### [What this task involves]
Read the lines below. Copy out any that hold the string "same".

(Saved data entries)
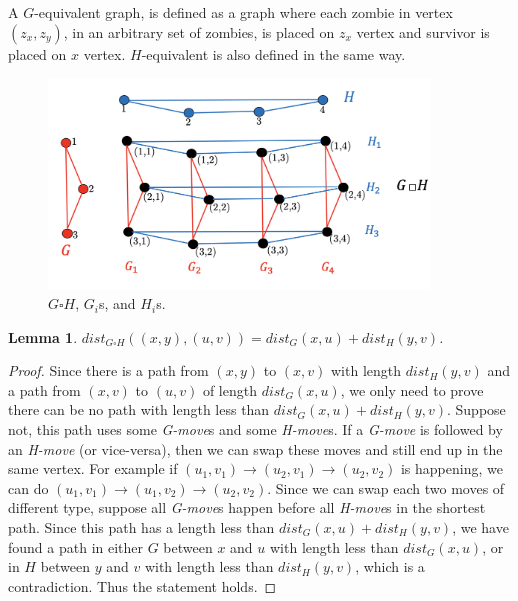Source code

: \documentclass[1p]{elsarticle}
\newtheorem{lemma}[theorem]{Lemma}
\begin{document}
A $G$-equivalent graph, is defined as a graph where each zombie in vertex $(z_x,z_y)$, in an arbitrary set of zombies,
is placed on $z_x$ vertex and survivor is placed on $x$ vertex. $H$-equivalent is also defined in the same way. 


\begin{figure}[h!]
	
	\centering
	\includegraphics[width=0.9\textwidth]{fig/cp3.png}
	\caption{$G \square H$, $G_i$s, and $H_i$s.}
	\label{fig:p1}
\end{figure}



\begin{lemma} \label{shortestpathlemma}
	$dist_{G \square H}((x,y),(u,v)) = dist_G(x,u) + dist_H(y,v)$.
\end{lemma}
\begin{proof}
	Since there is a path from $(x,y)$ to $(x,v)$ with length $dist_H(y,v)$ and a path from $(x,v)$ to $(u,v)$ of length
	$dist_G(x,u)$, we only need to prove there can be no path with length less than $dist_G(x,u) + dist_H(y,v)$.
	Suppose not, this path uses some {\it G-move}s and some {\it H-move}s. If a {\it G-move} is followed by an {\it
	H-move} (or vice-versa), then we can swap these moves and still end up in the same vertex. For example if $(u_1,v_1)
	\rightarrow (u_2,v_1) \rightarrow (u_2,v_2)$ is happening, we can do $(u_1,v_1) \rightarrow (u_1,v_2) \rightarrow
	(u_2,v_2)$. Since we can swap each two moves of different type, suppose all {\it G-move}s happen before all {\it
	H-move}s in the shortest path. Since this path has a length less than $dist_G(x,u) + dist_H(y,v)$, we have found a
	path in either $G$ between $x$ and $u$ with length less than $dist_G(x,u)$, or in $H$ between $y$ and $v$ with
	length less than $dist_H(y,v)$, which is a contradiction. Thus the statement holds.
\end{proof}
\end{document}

---

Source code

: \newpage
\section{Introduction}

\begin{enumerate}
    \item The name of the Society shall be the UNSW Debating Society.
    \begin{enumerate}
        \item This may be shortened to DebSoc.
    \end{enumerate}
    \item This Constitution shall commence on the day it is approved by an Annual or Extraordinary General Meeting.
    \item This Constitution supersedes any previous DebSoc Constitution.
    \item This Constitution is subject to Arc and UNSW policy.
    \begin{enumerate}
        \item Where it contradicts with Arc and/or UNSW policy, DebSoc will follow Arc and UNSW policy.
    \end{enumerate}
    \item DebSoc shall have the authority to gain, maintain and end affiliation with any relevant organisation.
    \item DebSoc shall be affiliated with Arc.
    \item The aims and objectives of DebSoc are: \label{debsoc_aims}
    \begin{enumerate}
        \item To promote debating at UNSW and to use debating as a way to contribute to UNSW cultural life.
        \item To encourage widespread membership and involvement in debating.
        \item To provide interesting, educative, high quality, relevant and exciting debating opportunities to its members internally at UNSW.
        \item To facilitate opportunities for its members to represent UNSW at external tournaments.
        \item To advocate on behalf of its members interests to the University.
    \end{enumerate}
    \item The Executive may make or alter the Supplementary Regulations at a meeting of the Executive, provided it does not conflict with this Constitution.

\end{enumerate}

### [Answer to this problem]
is placed on $z_x$ vertex and survivor is placed on $x$ vertex. $H$-equivalent is also defined in the same way. 
	H-move} (or vice-versa), then we can swap these moves and still end up in the same vertex. For example if $(u_1,v_1)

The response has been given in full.